*Data excerpts*.
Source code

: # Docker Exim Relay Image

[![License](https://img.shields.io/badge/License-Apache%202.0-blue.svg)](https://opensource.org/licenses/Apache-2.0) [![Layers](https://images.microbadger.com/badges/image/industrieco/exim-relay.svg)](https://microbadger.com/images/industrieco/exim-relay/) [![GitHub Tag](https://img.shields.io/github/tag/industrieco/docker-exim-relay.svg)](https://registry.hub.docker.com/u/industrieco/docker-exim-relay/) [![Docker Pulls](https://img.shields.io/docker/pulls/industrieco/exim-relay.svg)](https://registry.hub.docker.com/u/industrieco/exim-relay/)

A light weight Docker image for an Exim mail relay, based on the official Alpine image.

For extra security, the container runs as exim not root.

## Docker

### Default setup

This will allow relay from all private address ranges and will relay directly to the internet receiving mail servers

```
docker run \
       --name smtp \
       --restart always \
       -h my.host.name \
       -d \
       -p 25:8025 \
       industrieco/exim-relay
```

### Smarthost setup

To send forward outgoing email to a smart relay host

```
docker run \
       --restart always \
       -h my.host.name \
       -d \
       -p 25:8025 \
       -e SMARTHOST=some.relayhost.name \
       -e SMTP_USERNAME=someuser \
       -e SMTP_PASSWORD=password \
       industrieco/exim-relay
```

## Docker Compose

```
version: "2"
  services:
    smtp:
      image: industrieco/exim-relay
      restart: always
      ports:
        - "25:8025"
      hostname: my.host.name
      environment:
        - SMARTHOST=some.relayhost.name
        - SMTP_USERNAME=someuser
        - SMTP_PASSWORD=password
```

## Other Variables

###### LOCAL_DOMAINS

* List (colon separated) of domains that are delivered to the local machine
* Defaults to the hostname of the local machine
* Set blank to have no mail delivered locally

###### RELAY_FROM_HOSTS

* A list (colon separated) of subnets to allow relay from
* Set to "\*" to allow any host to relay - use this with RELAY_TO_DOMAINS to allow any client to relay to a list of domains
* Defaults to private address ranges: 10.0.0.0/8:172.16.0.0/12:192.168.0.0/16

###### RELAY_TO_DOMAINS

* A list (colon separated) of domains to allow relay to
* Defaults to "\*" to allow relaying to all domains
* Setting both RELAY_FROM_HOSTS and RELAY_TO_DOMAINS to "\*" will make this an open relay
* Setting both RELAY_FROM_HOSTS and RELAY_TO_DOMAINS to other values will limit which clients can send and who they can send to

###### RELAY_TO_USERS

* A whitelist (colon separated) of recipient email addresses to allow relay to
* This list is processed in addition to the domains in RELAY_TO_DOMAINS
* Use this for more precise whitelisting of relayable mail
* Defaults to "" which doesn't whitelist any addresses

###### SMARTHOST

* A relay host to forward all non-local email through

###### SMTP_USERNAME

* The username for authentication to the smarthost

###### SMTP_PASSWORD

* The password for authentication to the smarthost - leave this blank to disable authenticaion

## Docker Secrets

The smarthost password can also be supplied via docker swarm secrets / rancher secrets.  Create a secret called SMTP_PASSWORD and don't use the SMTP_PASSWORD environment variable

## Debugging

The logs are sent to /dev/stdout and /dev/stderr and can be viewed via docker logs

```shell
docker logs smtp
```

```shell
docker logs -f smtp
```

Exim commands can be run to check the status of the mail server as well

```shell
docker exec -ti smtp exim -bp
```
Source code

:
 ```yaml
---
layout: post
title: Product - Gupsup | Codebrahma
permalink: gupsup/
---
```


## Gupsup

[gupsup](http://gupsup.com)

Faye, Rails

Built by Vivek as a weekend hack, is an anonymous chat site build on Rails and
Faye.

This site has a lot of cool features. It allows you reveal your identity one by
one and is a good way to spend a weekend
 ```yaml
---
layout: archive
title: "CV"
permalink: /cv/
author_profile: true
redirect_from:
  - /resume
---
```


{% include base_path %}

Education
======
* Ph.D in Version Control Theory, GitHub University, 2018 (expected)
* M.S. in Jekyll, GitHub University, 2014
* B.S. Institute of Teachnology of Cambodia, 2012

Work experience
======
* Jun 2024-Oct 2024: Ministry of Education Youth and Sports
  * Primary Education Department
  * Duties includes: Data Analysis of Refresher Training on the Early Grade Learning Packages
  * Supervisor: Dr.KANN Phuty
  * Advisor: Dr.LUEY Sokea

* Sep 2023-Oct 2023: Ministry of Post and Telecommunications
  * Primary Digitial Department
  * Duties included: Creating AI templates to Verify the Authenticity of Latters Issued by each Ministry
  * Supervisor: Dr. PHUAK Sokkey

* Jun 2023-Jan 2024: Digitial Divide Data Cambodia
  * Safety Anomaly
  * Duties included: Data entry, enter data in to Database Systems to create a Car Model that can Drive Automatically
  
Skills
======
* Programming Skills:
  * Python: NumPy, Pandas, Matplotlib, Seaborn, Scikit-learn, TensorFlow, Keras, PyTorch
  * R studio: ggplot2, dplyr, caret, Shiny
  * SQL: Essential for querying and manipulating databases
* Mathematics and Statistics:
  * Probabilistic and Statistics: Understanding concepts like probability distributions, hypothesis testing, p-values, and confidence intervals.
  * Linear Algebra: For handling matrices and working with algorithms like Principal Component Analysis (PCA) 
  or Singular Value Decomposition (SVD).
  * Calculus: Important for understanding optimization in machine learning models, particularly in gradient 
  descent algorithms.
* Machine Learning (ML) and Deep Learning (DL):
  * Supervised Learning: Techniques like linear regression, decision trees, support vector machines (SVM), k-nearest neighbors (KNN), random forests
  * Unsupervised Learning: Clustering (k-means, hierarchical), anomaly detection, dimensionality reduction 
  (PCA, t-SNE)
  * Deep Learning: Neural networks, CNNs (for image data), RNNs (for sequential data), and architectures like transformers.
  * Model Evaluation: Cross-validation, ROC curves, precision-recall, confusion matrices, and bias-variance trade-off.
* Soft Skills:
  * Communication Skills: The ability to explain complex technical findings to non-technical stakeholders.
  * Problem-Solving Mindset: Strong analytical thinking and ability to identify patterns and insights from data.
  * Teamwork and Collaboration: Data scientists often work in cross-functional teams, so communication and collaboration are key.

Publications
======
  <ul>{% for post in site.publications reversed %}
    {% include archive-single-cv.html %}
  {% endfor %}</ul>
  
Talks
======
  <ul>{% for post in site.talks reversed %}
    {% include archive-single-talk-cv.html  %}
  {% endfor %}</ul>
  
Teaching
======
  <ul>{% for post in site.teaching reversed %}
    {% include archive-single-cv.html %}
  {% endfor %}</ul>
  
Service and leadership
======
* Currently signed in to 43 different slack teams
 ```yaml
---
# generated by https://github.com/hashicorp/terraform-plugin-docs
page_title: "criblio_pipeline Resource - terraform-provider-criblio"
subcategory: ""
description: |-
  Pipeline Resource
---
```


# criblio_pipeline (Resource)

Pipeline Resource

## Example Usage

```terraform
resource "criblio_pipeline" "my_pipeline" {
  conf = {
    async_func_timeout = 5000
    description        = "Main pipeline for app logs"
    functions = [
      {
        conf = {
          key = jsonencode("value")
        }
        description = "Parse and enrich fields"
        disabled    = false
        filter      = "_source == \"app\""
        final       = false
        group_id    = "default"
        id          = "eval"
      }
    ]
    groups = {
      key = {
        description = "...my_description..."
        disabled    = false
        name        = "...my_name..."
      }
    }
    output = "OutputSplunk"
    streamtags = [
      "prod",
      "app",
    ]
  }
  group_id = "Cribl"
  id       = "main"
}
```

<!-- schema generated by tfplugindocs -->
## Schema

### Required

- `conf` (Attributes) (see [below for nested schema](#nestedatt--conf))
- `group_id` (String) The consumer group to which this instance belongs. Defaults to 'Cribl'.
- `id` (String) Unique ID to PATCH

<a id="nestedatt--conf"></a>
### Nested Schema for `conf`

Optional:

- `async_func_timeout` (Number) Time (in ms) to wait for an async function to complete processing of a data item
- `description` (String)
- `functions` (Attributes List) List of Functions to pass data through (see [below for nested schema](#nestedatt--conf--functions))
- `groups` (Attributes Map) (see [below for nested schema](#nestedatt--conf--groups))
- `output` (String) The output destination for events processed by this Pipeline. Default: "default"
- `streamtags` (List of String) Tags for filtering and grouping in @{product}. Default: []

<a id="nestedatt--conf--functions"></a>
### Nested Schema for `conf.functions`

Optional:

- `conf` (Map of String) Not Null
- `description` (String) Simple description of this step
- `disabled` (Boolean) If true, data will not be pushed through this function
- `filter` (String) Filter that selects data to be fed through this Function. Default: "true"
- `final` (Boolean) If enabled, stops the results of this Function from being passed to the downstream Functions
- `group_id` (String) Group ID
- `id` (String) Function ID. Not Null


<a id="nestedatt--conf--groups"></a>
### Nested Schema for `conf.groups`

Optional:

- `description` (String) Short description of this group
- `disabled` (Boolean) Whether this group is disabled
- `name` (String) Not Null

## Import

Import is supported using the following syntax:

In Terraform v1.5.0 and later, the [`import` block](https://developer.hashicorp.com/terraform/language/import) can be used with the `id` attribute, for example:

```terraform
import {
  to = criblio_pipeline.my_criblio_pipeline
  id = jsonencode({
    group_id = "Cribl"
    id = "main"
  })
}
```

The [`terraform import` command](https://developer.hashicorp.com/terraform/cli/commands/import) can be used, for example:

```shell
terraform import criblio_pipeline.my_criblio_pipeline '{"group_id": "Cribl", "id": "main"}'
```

*Prompt*.
Give back, unchanged, the run of lines in the listing above that begins at the line containing "(List of String)" and ends at the line containing "the downstream Functions", both included.

*Solution to the exercise*.
- `streamtags` (List of String) Tags for filtering and grouping in @{product}. Default: []

<a id="nestedatt--conf--functions"></a>
### Nested Schema for `conf.functions`

Optional:

- `conf` (Map of String) Not Null
- `description` (String) Simple description of this step
- `disabled` (Boolean) If true, data will not be pushed through this function
- `filter` (String) Filter that selects data to be fed through this Function. Default: "true"
- `final` (Boolean) If enabled, stops the results of this Function from being passed to the downstream Functions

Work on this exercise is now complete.